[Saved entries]
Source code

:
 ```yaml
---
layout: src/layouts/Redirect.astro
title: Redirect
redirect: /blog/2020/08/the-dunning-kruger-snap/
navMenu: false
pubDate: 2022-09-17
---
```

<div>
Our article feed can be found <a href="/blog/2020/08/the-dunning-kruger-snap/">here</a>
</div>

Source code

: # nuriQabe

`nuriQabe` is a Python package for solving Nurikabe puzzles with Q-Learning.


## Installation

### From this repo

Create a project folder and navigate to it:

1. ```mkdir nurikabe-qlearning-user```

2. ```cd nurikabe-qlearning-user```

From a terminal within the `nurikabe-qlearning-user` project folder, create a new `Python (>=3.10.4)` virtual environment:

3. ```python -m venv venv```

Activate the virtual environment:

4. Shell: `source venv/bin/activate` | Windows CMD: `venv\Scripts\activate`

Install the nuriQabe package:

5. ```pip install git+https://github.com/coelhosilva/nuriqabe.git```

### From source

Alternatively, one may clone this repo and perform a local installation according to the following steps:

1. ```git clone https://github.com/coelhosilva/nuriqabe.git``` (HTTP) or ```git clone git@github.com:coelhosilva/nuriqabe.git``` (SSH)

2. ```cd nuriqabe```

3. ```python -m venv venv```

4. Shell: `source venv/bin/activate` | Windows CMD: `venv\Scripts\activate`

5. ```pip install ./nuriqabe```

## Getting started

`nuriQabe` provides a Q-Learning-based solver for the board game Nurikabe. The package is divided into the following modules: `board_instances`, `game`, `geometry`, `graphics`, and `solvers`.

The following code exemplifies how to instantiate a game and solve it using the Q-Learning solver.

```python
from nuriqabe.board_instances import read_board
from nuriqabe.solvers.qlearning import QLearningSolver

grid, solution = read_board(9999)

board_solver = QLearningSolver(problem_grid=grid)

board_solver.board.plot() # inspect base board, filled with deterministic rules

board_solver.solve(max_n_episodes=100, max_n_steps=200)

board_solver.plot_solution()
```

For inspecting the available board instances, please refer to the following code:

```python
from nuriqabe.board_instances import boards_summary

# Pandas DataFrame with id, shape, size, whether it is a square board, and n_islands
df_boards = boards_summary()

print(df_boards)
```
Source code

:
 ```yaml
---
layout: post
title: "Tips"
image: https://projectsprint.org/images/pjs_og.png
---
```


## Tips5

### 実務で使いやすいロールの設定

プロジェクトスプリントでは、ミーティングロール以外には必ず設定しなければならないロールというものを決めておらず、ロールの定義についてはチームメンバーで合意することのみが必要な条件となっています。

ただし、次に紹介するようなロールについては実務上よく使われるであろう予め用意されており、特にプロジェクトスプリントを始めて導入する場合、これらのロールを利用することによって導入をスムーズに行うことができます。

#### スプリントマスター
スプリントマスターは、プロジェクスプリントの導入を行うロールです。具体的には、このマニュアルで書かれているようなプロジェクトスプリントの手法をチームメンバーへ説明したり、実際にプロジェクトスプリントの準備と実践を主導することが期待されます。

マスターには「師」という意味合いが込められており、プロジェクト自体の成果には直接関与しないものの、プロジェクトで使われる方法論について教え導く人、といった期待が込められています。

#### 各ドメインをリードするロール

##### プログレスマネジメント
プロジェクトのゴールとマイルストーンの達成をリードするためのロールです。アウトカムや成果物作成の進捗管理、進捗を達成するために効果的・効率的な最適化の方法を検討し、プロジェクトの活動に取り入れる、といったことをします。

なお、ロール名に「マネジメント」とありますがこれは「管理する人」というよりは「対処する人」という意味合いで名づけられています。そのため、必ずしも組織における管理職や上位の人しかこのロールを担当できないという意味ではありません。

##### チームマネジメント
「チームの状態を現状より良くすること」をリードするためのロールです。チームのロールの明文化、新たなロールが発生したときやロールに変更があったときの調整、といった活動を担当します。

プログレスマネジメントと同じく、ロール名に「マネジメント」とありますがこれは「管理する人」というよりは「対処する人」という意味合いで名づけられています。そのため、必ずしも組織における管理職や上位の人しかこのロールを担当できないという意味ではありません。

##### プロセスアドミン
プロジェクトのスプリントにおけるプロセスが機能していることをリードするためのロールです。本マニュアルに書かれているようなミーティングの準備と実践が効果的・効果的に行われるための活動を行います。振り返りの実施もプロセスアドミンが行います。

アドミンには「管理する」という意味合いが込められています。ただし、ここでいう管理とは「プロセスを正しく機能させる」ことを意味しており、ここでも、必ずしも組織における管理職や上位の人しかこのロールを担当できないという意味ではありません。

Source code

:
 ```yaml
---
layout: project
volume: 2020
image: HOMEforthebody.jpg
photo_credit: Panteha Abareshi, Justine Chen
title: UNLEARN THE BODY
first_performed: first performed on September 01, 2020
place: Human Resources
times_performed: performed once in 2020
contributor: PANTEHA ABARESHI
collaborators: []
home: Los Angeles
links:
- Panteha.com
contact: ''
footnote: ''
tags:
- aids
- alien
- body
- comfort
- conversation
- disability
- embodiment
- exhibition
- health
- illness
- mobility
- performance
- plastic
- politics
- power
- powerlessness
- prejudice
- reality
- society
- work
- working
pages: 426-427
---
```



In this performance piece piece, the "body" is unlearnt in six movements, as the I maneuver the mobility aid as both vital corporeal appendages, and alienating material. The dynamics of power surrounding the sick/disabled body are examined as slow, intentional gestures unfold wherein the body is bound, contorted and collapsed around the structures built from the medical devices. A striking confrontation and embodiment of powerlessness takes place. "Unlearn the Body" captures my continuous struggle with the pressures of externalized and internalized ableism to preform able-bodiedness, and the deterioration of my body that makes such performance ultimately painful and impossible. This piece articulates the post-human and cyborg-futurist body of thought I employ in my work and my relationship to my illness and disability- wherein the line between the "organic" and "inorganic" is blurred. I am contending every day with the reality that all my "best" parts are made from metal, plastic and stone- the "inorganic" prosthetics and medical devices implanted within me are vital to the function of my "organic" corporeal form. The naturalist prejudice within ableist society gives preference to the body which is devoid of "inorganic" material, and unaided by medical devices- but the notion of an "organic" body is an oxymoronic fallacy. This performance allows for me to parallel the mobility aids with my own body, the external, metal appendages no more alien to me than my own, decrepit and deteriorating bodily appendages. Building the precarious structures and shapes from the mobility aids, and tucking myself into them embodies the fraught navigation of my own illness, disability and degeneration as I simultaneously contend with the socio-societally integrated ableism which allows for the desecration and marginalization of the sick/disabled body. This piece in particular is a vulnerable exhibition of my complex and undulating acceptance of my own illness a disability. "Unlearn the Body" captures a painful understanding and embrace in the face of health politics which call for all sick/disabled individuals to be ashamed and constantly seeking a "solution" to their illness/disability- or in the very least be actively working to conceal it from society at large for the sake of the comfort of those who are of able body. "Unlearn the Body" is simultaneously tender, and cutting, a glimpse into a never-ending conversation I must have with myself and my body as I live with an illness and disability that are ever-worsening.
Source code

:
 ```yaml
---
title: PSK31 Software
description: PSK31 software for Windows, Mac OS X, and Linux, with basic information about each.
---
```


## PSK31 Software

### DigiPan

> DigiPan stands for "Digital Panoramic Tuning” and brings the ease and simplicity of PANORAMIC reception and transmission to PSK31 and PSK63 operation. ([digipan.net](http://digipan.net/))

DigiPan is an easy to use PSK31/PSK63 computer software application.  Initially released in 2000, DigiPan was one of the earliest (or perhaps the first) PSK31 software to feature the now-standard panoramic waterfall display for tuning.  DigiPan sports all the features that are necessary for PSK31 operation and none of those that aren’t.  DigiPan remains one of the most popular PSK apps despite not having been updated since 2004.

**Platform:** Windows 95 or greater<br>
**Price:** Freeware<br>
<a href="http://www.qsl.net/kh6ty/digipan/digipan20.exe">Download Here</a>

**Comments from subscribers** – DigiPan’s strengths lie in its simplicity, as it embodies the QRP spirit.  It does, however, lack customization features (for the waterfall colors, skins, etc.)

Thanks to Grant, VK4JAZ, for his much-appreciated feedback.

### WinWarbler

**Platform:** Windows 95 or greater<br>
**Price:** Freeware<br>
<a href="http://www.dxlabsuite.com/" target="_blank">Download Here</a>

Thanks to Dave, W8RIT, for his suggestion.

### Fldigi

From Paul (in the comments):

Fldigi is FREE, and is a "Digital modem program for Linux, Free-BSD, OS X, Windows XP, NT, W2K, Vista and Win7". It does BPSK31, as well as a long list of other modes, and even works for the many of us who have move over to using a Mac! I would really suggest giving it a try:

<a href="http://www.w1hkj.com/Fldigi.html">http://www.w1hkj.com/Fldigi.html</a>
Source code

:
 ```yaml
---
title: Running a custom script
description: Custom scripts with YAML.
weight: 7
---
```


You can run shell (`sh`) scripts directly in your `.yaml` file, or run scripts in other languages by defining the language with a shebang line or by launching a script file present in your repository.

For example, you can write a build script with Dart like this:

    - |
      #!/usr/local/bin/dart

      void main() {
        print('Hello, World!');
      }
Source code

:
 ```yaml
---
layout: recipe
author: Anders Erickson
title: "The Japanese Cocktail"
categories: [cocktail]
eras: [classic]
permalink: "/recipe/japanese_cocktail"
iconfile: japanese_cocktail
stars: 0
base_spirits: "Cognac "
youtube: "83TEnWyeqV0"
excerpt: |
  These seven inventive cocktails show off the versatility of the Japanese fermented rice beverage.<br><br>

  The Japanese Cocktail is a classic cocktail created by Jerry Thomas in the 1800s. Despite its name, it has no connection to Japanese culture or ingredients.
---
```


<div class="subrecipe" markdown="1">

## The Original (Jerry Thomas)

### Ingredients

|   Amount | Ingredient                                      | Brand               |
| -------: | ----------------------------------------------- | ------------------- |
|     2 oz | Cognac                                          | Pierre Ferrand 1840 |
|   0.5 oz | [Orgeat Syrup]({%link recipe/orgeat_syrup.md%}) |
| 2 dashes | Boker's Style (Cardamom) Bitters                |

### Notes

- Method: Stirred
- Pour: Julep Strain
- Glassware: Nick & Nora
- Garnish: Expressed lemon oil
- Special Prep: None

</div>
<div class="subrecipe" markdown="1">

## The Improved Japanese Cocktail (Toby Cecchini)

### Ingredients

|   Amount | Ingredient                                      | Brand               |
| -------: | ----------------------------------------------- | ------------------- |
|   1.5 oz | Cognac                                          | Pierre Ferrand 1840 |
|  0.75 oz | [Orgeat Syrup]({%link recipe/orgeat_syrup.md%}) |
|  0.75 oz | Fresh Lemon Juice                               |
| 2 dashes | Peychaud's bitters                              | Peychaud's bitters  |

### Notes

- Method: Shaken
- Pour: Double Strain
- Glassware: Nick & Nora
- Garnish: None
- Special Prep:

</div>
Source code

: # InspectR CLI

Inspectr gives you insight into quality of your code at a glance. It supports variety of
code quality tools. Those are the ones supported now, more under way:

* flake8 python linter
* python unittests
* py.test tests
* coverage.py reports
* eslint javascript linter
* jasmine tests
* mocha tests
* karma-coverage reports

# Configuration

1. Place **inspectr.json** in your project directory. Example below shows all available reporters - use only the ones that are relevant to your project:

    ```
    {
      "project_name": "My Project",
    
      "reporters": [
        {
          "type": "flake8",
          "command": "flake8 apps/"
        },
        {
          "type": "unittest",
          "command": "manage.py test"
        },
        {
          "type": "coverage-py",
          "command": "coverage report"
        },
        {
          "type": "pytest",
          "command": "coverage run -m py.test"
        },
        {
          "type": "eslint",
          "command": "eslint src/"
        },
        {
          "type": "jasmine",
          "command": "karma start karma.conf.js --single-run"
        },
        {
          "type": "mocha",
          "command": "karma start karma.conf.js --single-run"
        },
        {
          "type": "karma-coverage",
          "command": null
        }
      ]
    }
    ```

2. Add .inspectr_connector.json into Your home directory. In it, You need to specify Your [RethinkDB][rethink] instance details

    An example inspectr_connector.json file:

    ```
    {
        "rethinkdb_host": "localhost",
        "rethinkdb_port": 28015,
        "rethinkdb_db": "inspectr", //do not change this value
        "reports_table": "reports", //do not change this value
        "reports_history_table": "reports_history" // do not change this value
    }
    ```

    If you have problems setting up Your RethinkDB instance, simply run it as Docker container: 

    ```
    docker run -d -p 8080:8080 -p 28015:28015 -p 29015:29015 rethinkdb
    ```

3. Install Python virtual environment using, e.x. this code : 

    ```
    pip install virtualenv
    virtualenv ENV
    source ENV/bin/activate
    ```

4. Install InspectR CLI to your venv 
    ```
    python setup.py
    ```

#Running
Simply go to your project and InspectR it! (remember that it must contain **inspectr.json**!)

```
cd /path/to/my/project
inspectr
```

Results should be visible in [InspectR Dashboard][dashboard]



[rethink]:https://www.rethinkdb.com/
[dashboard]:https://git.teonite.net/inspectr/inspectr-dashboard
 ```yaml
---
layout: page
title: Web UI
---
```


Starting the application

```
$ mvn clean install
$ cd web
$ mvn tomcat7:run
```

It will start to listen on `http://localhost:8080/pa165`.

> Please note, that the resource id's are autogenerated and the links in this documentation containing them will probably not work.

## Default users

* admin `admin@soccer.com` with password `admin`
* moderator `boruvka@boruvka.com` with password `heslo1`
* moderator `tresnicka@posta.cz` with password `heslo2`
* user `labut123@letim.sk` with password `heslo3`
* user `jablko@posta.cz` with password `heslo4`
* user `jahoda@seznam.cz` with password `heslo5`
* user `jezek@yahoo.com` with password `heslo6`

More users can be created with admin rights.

__To do__:
Reproduce exactly the lines that run from the start of the records to the line with "Create a project", both included.

__Your solution__:
Source code

:
 ```yaml
---
layout: src/layouts/Redirect.astro
title: Redirect
redirect: /blog/2020/08/the-dunning-kruger-snap/
navMenu: false
pubDate: 2022-09-17
---
```

<div>
Our article feed can be found <a href="/blog/2020/08/the-dunning-kruger-snap/">here</a>
</div>

Source code

: # nuriQabe

`nuriQabe` is a Python package for solving Nurikabe puzzles with Q-Learning.


## Installation

### From this repo

Create a project folder and navigate to it:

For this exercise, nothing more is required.